With food prices showing a notable decrease, the Labor Department released a report on Tuesday showing that U.S. producer prices fell by slightly more than expected in December.
The Labor Department said its producer price index dipped by 0.2 percent in December after falling by 0.8 percent in November. Economists had expected the index to edge down by 0.1 percent.
The drop in producer prices was due in large part to a 0.9 percent decrease in foods prices, which marks the first drop in food prices since May of 2012.
The Labor Department said over one-third of the drop in food prices can be traced to the index for beef and veal, which fell 4.8 percent.

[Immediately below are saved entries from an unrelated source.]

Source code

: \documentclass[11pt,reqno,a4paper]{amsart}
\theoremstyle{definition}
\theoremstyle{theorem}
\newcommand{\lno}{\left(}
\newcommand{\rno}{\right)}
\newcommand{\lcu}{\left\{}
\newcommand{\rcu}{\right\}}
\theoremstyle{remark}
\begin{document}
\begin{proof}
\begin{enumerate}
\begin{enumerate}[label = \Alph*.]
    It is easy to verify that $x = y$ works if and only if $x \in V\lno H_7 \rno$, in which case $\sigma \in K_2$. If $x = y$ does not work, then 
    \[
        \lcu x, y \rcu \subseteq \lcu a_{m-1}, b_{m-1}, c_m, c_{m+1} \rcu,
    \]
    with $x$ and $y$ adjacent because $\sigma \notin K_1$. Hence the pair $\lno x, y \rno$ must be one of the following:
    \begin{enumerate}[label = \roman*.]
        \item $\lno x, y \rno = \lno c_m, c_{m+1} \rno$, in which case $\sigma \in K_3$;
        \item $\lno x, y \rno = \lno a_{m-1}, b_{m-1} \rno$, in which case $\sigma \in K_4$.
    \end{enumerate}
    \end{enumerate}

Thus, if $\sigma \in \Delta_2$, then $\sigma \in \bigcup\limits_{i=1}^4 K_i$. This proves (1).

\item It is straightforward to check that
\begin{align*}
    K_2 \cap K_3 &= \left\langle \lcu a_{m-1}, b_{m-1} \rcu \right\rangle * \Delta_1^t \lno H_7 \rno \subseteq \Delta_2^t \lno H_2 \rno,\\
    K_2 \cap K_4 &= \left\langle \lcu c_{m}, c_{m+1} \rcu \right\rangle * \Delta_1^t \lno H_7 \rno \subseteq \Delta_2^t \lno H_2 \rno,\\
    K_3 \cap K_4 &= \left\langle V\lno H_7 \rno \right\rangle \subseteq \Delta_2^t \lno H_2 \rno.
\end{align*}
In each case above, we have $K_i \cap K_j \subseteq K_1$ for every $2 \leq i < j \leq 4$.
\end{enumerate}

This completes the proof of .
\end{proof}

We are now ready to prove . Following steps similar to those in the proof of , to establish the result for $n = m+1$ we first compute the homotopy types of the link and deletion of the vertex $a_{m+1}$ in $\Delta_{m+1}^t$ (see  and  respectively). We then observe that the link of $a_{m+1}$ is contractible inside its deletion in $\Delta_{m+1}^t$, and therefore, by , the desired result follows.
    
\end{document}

Energy prices decreased by a more modest 0.3 percent in December after tumbling by 4.6 percent in November. Gasoline prices fell by 1.7 percent.
Excluding the decreases in food and energy prices, the core producer price index inched up by 0.1 percent in December.
The increase by the core producer price index, which matched the increase seen in the previous month, came in below economist estimates for 0.2 percent growth.
Compared to the same month a year ago, the headline producer price index was up by 1.3 percent in December, while the core index saw a 2.0 percent annual rate of growth.
Jim O'Sullivan, chief U.S. economist at High Frequency Economics, said, "In short, while weakness in the headline data was exaggerated by declines in food and energy, the underlying trend remains positive but tame."
"Tomorrow's more important CPI will likely show a similar pattern: we forecast 0.0% total and +0.1% core," he added.
Wednesday morning, the Labor Department is scheduled to release its report on consumer prices in the month of December.